**Your task**
From the entries below, extract every line that includes the word "Python".

________

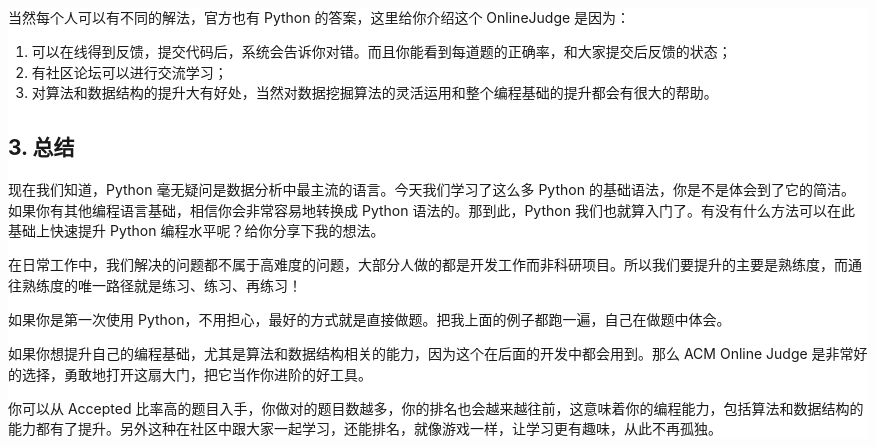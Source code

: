 当然每个人可以有不同的解法，官方也有 Python 的答案，这里给你介绍这个 OnlineJudge 是因为：

1. 可以在线得到反馈，提交代码后，系统会告诉你对错。而且你能看到每道题的正确率，和大家提交后反馈的状态；
2. 有社区论坛可以进行交流学习；
3. 对算法和数据结构的提升大有好处，当然对数据挖掘算法的灵活运用和整个编程基础的提升都会有很大的帮助。

## 3. 总结

现在我们知道，Python 毫无疑问是数据分析中最主流的语言。今天我们学习了这么多 Python 的基础语法，你是不是体会到了它的简洁。如果你有其他编程语言基础，相信你会非常容易地转换成 Python 语法的。那到此，Python 我们也就算入门了。有没有什么方法可以在此基础上快速提升 Python 编程水平呢？给你分享下我的想法。

在日常工作中，我们解决的问题都不属于高难度的问题，大部分人做的都是开发工作而非科研项目。所以我们要提升的主要是熟练度，而通往熟练度的唯一路径就是练习、练习、再练习！

如果你是第一次使用 Python，不用担心，最好的方式就是直接做题。把我上面的例子都跑一遍，自己在做题中体会。

如果你想提升自己的编程基础，尤其是算法和数据结构相关的能力，因为这个在后面的开发中都会用到。那么 ACM Online Judge 是非常好的选择，勇敢地打开这扇大门，把它当作你进阶的好工具。

你可以从 Accepted 比率高的题目入手，你做对的题目数越多，你的排名也会越来越往前，这意味着你的编程能力，包括算法和数据结构的能力都有了提升。另外这种在社区中跟大家一起学习，还能排名，就像游戏一样，让学习更有趣味，从此不再孤独。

________

**Completed task**
: 当然每个人可以有不同的解法，官方也有 Python 的答案，这里给你介绍这个 OnlineJudge 是因为：
现在我们知道，Python 毫无疑问是数据分析中最主流的语言。今天我们学习了这么多 Python 的基础语法，你是不是体会到了它的简洁。如果你有其他编程语言基础，相信你会非常容易地转换成 Python 语法的。那到此，Python 我们也就算入门了。有没有什么方法可以在此基础上快速提升 Python 编程水平呢？给你分享下我的想法。
如果你是第一次使用 Python，不用担心，最好的方式就是直接做题。把我上面的例子都跑一遍，自己在做题中体会。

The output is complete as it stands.